Now that most whitetail seasons are over, many hunters feel like their opportunity to shoot a nice buck is over. However, now is the time to really try some off-the-wall things to try and harvest a nice buck. These are a few of the tactics I like to use when I am finding myself with a whitetail tag still in my pocket this time of year.
Chase ‘Em Like a Goat
Antelope out on the prairie are animals that can at times, have very poor depth perception. I like to treat a lot of spot and stalk deer hunts the same way. If I am trying to move in on a buck who is walking in a line, instead of walking straight at him, I will mostly move in a quartering to fashion so that the buck thinks maybe I’m just a cow or coyote or something else out in the field and that I am not necessarily a threat trying to close the distance. Even if this only allows me to cut the distance in half, I can often be close enough to try a shot. The key to this tactic is to watch the behavior of the deer you are after. If he starts getting anxious then I recommend not pushing it too much, but if he doesn’t seem to think much of you press on!
Don’t Hunt the Herd
Out on the prairie when mature bucks are on lockdown with their does they will often pull her away from the crowd and hold up in what seems like the middle of nowhere. If you have ever seen deer do this in certain areas, now is the time to make a milk run of places to look. If mature bucks have pushed a doe into certain areas before then another buck will most likely do the same thing. When you have certain places that just happen to hold them, drive around and if possible, glass the heck out of these areas and try to locate deer. If you are unable to find one, keep going to the next spot until you do.

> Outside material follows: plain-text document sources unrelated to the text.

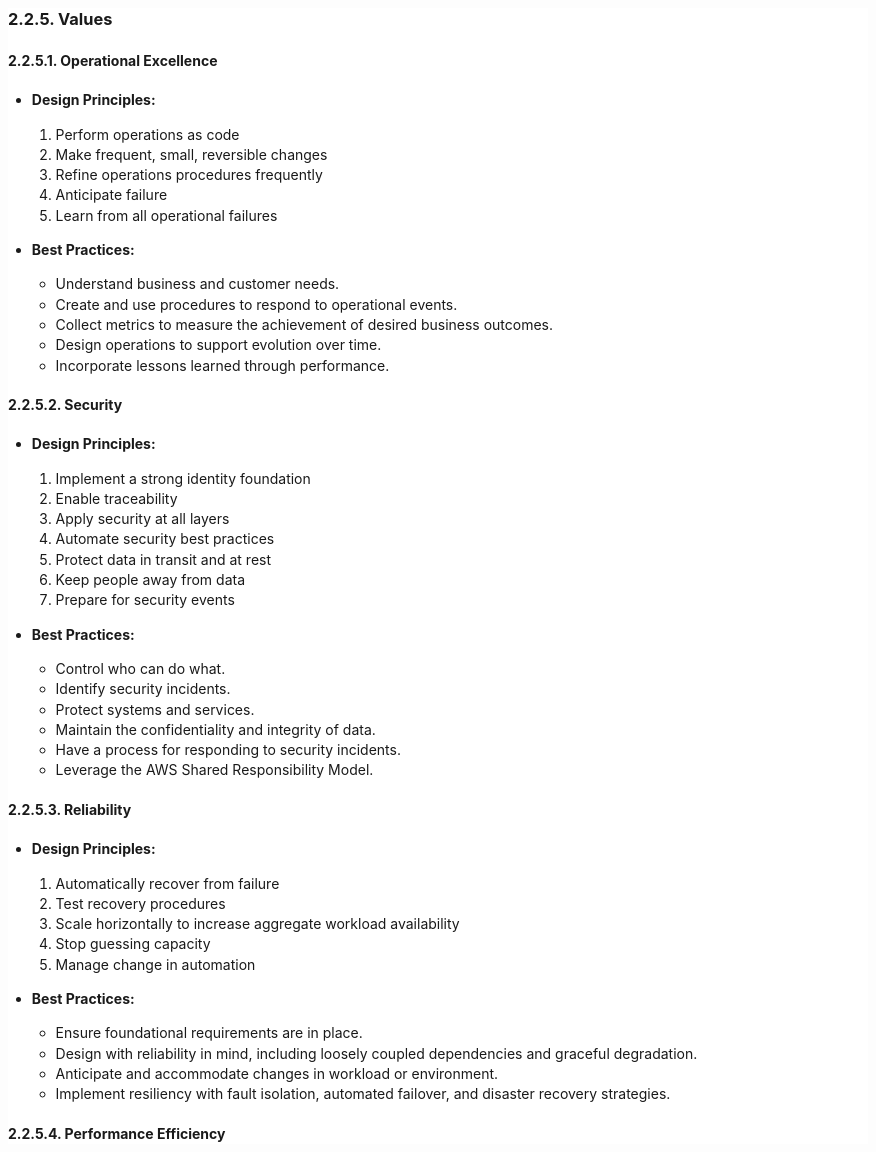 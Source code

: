 ### 2.2.5. Values

#### 2.2.5.1. Operational Excellence

- **Design Principles:**
  1. Perform operations as code
  2. Make frequent, small, reversible changes
  3. Refine operations procedures frequently
  4. Anticipate failure
  5. Learn from all operational failures

- **Best Practices:**
  - Understand business and customer needs.
  - Create and use procedures to respond to operational events.
  - Collect metrics to measure the achievement of desired business outcomes.
  - Design operations to support evolution over time.
  - Incorporate lessons learned through performance.

#### 2.2.5.2. Security

- **Design Principles:**
  1. Implement a strong identity foundation
  2. Enable traceability
  3. Apply security at all layers
  4. Automate security best practices
  5. Protect data in transit and at rest
  6. Keep people away from data
  7. Prepare for security events

- **Best Practices:**
  - Control who can do what.
  - Identify security incidents.
  - Protect systems and services.
  - Maintain the confidentiality and integrity of data.
  - Have a process for responding to security incidents.
  - Leverage the AWS Shared Responsibility Model.

#### 2.2.5.3. Reliability

- **Design Principles:**
  1. Automatically recover from failure
  2. Test recovery procedures
  3. Scale horizontally to increase aggregate workload availability
  4. Stop guessing capacity
  5. Manage change in automation

- **Best Practices:**
  - Ensure foundational requirements are in place.
  - Design with reliability in mind, including loosely coupled dependencies and graceful degradation.
  - Anticipate and accommodate changes in workload or environment.
  - Implement resiliency with fault isolation, automated failover, and disaster recovery strategies.

#### 2.2.5.4. Performance Efficiency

We are getting close to the end of the main rut when the last few does (before the next heat cycle hits) are in heat and the mature bucks are isolating them from the pressure of the small bucks around. I would imagine everyone has been out hunting and seen several nice size groups of does and wondered how there could not be a nice buck hanging around with them. That exact scenario happens because of this. Even though I say at the start of this to not hunt the herd, never totally abandon the area. When I say the bucks pull the does into the middle of nowhere, I’m not saying they are 5 miles away. Generally, 2 miles is the max distance I would be talking about but the specific topography and terrain you’re hunting will either increase or decrease that radius.
Even though it seems like it’s an obvious statement, deer love abandoned farmyards. I find though, most people don’t want to hunt near a lot of buildings just because it makes them feel uncomfortable. (Disclaimer: I’m not saying go hunt next to everyone’s houses). Abandoned corrals and uninhabited farm places usually have a lot of overgrown weeds, bushes, etc that create a matrix of edges for the whitetails to live amongst. Whitetails are edge creatures and that is why we often see them on the edges of CRP plots, crop fields, and tree belts. Farmyards have fences, weeds, trees, and other structures that give them a variety of edgy feeling habitat. Between the habitat and the oftentimes little pressure, these types of places are great for holding nice deer this time of the year.
While the majority of people are about ready to focus on the feeding areas to chase last-minute whitetail bucks, I like to continue targeting those mature bucks who are taking advantage of the final does in heat. These are a few of the tactics I like to use in order to put the odds in my favor when trying to hone in on a mature whitetail this time of year.